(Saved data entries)

# # # #

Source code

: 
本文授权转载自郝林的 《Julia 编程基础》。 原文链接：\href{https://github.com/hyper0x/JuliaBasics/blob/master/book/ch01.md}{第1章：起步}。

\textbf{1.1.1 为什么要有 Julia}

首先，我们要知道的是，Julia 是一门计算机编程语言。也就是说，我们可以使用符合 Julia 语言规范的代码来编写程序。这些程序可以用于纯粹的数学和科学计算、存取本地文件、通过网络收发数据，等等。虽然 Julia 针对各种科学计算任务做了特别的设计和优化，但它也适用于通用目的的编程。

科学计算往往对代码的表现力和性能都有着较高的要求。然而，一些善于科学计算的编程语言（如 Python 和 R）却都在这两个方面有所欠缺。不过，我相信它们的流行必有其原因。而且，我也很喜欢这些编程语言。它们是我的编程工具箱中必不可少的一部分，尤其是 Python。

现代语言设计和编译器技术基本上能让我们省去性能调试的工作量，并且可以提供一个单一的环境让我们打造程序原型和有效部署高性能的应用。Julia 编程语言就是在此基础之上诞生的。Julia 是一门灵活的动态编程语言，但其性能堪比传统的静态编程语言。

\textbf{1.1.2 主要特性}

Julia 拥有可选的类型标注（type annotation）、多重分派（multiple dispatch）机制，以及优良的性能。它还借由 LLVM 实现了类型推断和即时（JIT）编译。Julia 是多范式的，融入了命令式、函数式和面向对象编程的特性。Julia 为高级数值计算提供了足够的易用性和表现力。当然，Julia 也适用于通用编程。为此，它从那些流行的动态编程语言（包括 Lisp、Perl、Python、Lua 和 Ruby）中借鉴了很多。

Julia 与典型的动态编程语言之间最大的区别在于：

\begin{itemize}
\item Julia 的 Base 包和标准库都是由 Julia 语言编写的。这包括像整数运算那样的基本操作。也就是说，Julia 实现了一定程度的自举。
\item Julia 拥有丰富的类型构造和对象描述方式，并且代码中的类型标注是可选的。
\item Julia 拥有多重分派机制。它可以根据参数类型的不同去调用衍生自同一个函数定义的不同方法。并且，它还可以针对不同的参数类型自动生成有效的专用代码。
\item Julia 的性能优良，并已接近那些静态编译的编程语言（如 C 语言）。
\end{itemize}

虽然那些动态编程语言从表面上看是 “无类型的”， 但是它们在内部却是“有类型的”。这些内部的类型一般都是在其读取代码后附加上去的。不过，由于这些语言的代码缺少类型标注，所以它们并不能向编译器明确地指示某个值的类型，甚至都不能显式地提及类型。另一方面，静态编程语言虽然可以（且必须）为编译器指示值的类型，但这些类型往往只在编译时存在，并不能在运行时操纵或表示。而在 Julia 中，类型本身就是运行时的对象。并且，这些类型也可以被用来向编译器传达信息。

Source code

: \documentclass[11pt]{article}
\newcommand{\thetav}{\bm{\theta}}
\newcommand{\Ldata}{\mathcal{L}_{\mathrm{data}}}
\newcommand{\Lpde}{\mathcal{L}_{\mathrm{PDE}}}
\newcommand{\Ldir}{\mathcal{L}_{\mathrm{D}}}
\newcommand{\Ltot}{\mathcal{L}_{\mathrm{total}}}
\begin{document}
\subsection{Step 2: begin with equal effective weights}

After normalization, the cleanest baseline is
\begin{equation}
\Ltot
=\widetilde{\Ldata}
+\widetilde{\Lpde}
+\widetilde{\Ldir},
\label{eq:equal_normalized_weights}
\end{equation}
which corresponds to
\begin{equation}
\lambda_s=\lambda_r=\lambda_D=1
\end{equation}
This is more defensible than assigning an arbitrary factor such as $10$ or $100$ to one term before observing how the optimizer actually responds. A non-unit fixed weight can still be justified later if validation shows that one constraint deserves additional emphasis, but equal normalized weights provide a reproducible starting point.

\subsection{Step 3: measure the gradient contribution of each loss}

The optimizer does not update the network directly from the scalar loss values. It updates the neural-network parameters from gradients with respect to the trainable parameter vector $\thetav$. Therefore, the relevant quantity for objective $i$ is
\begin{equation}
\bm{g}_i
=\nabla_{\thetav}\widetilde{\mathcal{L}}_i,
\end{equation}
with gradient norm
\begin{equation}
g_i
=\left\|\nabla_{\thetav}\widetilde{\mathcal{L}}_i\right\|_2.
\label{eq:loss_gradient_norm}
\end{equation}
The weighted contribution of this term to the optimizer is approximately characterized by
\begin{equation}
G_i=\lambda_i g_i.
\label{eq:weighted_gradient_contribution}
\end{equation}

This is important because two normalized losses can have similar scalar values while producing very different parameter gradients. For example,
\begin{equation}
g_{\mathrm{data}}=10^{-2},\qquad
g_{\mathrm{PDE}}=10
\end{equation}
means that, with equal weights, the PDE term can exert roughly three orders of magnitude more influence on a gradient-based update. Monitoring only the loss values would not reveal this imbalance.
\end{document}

# # # #

PROBLEM TO SOLVE:
Every line in the data that holds the string "也就是说" should be returned.

COMPLETED TASK:
首先，我们要知道的是，Julia 是一门计算机编程语言。也就是说，我们可以使用符合 Julia 语言规范的代码来编写程序。这些程序可以用于纯粹的数学和科学计算、存取本地文件、通过网络收发数据，等等。虽然 Julia 针对各种科学计算任务做了特别的设计和优化，但它也适用于通用目的的编程。
\item Julia 的 Base 包和标准库都是由 Julia 语言编写的。这包括像整数运算那样的基本操作。也就是说，Julia 实现了一定程度的自举。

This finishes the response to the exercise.